The difficulty isn’t teenage moodiness. It’s ambiguity. The signal is weak, the context is missing, and the cost of misreading it is real. Push when you should pause and you escalate. Ignore subtle warning signs and you miss the moment entirely. Over time, you build instincts. Pattern recognition. A mental model of tone that goes far beyond the literal words.
That instinct is learned. It’s contextual. And it’s fragile.
The Same Problem Exists in Enterprise Software
Now replace family chat with a business inbox.
Customer support tickets. Slack messages during an incident. Sales emails. Feedback forms. Postmortems written under stress. Every system we build treats text as neutral, but everyone who has worked in operations knows tone matters long before facts do.
A calm sentence can hide deep frustration. A polite reply can signal resignation. A short message during an outage might mean panic, not efficiency. Systems miss this constantly, not because teams don’t care, but because software is blind to subtext.
The consequences aren’t emotional. They’re operational.
Tickets get routed incorrectly. Escalations happen too late. Customers churn not because of bugs, but because they felt unheard. Automation pipelines handle human language like structured data and quietly get it wrong.
We’ve built highly sophisticated systems that still read text like it’s 1999.
Why This Is an Engineering Problem
Humans read tone because we carry context. Machines don’t, unless we teach them how to approximate it.
Modern language models don’t “understand emotions,” but they are extremely good at recognizing statistical patterns in how people express them. Word choice, punctuation, contractions, casing, rhythm. These patterns correlate strongly with emotional states.
But there’s a trap.
If you feed these models sloppy inputs, they return confident nonsense. If you cut corners on text preparation, the system looks fine until it matters. That’s how AI systems fail quietly.
This tutorial exists to avoid that failure.
What We’re Building
We’re building a small but real service that answers a simple question:
What is the emotional vibe of this text?
It’s a REST API built with Quarkus, running a RoBERTa-based emotion model locally using ONNX Runtime. We’ll start with a simplified tokenizer to understand the mechanics, then deliberately replace it with a production-grade tokenizer so readers see exactly where correctness lives.

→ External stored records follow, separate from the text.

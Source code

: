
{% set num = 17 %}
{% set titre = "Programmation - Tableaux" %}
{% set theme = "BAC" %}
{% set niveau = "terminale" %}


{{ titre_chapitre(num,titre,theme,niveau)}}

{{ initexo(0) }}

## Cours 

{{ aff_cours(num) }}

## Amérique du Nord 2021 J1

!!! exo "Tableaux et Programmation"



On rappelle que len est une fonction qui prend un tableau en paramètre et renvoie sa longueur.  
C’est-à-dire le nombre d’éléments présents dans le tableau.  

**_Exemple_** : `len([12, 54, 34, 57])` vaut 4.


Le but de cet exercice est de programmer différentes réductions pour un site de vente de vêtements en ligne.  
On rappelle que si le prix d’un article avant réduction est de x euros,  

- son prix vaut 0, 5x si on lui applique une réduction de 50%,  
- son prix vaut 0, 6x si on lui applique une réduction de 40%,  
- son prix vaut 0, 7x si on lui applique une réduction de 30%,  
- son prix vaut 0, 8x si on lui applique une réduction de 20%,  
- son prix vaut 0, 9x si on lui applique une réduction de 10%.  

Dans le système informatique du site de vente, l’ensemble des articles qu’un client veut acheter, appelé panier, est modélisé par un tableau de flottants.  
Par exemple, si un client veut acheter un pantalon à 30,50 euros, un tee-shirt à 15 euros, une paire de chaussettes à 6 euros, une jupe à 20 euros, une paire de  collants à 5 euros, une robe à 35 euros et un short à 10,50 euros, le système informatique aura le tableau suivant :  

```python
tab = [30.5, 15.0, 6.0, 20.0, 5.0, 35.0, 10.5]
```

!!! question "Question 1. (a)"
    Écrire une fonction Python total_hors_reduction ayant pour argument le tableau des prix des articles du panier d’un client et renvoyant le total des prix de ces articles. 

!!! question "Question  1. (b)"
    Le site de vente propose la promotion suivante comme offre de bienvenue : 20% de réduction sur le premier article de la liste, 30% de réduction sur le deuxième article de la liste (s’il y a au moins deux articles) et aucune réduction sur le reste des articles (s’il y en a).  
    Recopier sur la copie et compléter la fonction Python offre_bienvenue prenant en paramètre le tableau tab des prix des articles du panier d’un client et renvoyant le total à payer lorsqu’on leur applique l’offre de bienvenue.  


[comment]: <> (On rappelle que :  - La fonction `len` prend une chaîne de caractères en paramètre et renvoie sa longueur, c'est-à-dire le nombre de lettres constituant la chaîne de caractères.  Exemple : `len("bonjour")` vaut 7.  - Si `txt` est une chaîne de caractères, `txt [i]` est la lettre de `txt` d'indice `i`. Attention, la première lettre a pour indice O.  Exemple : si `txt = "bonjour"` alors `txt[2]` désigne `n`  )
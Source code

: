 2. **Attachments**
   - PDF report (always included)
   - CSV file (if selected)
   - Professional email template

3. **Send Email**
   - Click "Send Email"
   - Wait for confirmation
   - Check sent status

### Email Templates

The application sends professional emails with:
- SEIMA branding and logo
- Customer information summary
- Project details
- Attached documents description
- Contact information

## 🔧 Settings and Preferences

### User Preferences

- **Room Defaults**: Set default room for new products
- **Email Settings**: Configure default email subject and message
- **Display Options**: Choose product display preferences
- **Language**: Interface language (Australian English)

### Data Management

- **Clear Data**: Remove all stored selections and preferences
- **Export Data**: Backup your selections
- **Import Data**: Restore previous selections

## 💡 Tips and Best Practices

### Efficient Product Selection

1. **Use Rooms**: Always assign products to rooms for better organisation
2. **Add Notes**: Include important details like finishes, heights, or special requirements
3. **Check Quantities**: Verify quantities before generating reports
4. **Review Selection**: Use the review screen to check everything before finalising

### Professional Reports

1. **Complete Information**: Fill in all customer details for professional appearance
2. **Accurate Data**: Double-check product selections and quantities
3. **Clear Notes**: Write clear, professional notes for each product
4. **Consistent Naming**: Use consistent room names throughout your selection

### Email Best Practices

This is not a demo that pretends AI is magic. It’s an engineering system.
Prerequisites
You need Java 21 or newer, Maven, and a machine with at least 2 GB of RAM. No ML background is required, but you do need curiosity and patience.
Bootstrapping the Project
We start with a clean Quarkus REST application. You can either follow along or grab a copy from my Github repository.
quarkus create app com.vibecheck:vibe-api \
--extension=quarkus-rest-jackson
cd vibe-apiThis gives us a fast startup REST stack with Jackson support. The goal is clarity around inference, not complexity.
Adding ONNX Runtime
ONNX Runtime is the engine that executes our model inside the JVM.
Add this dependency:
<dependency>
<groupId>com.microsoft.onnxruntime</groupId>
<artifactId>onnxruntime</artifactId>
<version>1.23.2</version>
</dependency>ONNX exists to decouple training from execution. The model we’ll run was trained in Python, exported once, and now lives inside a Java service without Python in production. That separation matters.
Downloading the Model and Tokenizer Assets
Create the model directory.
mkdir -p src/main/resources/model
cd src/main/resources/modelDownload the quantized GoEmotions model.
curl -L -o model.onnx \
https://huggingface.co/SamLowe/roberta-base-go_emotions-onnx/resolve/main/onnx/model_quantized.onnxNow download the tokenizer artifacts.
curl -L -o vocab.json \
https://huggingface.co/roberta-base/resolve/main/vocab.json
curl -L -o merges.txt \
https://huggingface.co/roberta-base/resolve/main/merges.txtThese files are not optional. If the tokenizer does not match the model exactly, your inference results are undefined. Not slightly worse. Undefined.
Why Tokenization Is the Real Model
Transformer models don’t see text. They see token IDs.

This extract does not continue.